Men tend to express higher amounts of ACE2, making them more susceptible to COVID-19. A 2021 study suggests that this alone doesn’t account for the difference in response.

The study also highlights genes present in men that might make them more prone to infection and genes present in women that may help them fight off infection.

There are also genes on the X-chromosome that influence your immune response. There are about 55 times as many of these genes on the X-chromosome as on the Y-chromosome.

As men only have one copy of the X-chromosome, variants in genes on this chromosome may have a greater effect on how COVID-19 progresses.

It’s also important to remember that genetic traits are sometimes clustered among people with the same nationality, ethnicity, or culture. This can skew study results, especially in places where poor living conditions or poverty are factors.

Still, three 2021 studies (1, 2, 3) state that we can’t ignore ethnic differences in COVID-19 susceptibility. Some genes that influence the course of COVID-19, such as HLA alleles, are more prevalent in certain ethnicities.

Another study noted that Black people tend to have more variations in the genes that affect ACE2.

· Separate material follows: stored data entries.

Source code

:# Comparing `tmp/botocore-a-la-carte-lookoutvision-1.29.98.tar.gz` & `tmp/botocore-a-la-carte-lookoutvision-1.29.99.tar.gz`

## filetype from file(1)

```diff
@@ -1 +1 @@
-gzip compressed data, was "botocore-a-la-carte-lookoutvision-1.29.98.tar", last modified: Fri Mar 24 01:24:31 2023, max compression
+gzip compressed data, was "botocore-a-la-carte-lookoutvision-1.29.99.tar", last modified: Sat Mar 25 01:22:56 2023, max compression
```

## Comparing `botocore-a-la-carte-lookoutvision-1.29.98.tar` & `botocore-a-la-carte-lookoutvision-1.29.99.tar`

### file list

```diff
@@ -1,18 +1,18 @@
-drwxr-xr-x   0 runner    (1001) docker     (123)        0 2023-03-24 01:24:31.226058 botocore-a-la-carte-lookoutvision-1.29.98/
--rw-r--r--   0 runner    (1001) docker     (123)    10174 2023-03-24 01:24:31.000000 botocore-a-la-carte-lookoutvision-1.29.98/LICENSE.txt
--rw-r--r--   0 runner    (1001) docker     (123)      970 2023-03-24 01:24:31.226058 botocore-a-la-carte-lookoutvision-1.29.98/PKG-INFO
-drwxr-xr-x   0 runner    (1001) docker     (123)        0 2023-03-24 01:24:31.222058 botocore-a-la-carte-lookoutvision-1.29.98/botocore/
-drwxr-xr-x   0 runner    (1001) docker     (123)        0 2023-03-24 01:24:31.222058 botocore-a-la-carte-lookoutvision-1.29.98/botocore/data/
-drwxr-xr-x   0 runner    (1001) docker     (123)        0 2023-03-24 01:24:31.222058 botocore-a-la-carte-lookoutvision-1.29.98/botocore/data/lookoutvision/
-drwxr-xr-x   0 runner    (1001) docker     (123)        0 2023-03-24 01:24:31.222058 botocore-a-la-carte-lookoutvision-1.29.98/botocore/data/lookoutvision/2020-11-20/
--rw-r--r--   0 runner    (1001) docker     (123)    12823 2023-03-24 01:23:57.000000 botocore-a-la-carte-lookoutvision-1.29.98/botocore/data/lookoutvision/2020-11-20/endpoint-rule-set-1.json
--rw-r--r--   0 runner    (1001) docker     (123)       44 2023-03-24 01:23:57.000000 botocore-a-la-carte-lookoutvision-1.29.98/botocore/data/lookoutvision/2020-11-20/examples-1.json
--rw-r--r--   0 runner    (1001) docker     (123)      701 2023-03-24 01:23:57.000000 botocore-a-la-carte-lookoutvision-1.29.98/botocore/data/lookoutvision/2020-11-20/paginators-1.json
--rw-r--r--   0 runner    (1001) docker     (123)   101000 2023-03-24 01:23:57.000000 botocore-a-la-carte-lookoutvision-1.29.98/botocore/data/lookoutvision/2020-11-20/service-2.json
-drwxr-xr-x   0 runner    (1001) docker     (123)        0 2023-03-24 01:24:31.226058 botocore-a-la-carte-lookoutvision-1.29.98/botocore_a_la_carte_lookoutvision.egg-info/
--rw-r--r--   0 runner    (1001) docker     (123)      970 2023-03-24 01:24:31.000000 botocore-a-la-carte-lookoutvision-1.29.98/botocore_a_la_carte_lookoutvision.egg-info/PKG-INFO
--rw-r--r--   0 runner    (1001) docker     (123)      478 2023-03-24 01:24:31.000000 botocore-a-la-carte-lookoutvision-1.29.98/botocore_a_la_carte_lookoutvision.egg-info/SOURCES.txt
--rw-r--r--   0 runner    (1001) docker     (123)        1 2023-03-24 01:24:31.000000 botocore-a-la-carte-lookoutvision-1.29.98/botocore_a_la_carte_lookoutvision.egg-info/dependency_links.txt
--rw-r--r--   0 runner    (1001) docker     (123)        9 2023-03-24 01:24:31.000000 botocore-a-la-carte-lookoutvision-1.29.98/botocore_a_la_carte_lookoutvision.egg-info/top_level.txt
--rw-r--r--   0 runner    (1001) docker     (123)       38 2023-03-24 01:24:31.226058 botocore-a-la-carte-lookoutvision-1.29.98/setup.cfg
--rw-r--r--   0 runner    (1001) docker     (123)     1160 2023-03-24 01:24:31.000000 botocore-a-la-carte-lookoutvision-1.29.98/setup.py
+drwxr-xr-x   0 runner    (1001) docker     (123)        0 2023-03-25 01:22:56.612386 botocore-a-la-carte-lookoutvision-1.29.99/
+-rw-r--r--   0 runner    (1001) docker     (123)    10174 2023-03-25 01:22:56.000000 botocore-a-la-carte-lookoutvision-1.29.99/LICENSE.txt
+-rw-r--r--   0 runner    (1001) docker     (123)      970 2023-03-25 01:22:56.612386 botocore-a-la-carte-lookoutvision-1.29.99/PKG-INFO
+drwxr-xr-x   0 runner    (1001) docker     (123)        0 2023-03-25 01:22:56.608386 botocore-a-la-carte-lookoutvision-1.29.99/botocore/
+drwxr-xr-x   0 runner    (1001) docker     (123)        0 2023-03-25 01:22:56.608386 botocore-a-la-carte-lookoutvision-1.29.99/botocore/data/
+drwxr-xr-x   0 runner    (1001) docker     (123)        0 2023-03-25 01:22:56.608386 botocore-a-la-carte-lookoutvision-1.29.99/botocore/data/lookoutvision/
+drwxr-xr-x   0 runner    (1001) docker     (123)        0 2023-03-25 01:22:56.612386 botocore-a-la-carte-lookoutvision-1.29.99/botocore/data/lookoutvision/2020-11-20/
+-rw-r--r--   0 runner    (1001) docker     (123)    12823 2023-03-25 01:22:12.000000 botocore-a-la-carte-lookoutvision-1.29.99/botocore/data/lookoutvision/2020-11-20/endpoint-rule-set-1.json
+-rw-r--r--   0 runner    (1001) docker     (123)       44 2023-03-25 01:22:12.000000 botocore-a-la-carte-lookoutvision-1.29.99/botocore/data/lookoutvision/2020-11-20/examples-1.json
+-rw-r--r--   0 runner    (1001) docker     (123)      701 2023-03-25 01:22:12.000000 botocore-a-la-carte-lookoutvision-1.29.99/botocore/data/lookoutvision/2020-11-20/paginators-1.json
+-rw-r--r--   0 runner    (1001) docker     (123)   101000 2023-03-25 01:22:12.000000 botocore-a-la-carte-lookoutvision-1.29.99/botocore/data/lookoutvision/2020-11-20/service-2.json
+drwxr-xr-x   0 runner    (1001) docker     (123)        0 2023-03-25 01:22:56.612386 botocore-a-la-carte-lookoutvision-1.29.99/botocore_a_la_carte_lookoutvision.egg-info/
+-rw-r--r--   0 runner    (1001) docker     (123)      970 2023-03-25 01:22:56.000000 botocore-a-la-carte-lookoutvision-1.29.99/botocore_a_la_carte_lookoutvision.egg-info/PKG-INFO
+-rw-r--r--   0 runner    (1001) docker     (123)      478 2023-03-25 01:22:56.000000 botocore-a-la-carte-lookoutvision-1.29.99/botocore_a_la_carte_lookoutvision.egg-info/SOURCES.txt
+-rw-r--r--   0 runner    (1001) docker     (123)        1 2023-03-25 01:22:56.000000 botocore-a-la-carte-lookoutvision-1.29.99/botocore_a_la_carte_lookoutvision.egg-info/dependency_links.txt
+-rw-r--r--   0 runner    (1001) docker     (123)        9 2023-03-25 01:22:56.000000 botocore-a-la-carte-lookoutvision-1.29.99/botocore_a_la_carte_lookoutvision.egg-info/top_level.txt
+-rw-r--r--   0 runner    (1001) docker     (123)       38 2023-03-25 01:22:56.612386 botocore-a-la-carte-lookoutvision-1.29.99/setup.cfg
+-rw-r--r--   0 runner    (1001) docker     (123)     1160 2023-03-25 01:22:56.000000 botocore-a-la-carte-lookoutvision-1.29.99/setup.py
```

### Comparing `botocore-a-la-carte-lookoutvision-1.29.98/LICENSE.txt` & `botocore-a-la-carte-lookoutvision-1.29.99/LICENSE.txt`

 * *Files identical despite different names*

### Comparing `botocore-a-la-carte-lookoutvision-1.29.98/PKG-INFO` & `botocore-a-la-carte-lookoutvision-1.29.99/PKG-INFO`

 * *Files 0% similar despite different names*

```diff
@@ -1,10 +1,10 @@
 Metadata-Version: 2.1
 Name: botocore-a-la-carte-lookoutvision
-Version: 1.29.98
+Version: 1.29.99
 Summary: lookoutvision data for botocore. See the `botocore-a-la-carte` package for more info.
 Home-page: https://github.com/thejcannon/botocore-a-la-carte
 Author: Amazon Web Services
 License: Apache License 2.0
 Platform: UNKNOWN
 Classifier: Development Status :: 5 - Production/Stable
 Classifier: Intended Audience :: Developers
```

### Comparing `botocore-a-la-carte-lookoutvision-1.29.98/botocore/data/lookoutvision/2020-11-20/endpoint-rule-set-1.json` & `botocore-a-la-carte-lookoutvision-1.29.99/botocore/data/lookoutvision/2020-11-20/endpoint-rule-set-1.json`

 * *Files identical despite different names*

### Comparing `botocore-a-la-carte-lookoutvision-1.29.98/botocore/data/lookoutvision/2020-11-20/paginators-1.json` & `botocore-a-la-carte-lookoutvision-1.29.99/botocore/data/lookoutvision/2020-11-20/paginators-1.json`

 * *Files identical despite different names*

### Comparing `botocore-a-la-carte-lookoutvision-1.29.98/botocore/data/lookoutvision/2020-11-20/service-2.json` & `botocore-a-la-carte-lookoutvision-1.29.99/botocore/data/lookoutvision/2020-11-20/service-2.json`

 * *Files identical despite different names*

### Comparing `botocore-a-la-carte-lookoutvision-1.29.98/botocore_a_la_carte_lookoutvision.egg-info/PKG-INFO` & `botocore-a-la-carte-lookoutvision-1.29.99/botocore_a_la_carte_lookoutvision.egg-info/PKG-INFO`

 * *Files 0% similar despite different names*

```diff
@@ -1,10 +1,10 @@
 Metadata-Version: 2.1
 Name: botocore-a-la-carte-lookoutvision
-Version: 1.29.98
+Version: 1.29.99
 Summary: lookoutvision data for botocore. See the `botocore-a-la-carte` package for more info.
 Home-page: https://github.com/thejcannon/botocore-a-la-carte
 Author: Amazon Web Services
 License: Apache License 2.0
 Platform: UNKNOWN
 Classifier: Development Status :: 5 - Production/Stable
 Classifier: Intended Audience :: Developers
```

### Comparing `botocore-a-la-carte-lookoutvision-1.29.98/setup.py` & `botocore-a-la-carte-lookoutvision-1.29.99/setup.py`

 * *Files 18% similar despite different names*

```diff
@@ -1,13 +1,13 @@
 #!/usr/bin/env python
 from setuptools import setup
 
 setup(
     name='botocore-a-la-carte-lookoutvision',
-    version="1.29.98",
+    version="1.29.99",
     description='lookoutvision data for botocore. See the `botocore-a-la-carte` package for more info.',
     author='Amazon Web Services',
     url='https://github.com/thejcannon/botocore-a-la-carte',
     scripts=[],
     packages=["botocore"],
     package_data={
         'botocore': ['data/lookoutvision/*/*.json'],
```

Again, more research is needed before we fully understand the true impact.

COVID-19 is known to present with a wide variety of symptoms. While some symptoms are common, the virus tends to affect people in many different ways. Your genetics may play a role here too.

A 2021 study linked COVID-19 with altered gene expression in specific tissues or cells. This suggests that certain genetic variations may make you more likely to experience certain symptoms.

The study also noted that some of the genes they studied were also linked to ethnicity. This means that some symptoms may be more common in certain ethnic groups.

Researchers and geneticists are sharing their findings on genetics and COVID-19 through the COVID-19 Host Genetics Initiative.

As more studies take place, the biological pathways that affect your susceptibility or natural immunity to this disease may become more apparent.

This research may help generate new types of drugs that can treat COVID-19. It may also help determine why some people have a severe reaction to infection, and others experience mild to no symptoms.

While exciting and compelling, it’s important to remember that the research on genetics and COVID-19 is still new. We need more research before we can fully understand the impact of genes on this disease.

Can genetic testing tell me whether I’m more susceptible to COVID-19?

Genetic testing may provide clues about COVID-19 susceptibility but will only tell a small part of the story.

Overall health, underlying conditions, age, gender, environmental factors, and more all play a role in COVID-19 susceptibility.

Knowing your risk factors can help you make decisions concerning exposure to the virus. Risk factors for COVID-19 and severe symptoms include:

  • having a weakened immune system due to conditions such as an autoimmune disorder or organ transplant
  • being over 50 years old
  • being pregnant
  • having underlying conditions such as heart disease, cancer, diabetes, and kidney disease
  • having a public-facing job
  • living in a group setting, such as a nursing home
  • being biologically male
  • being overweight or obese

No gene makes you fully immune to COVID-19. No matter what your own risk may be, these measures can help protect you from infection:

  • Get vaccinated and boosted, based on your eligibility.
  • Wear a high quality protective mask when you’re around others, especially indoors.
  • If you’re at high risk, avoid crowds.
  • Wash your hands often.
  • Keep an eye on data about local spread where you live, and in areas with disease prevalence when you travel. This information can help you decide upon your participation and attendance at indoor and outdoor activities.

A growing body of evidence has linked certain genes and gene mutations to COVID-19 susceptibility. While compelling, this information is still new. We need more research to fully understand how our genes affect our response to the coronavirus.

As this body of science grows, it may better inform us on how to treat or even prevent COVID-19.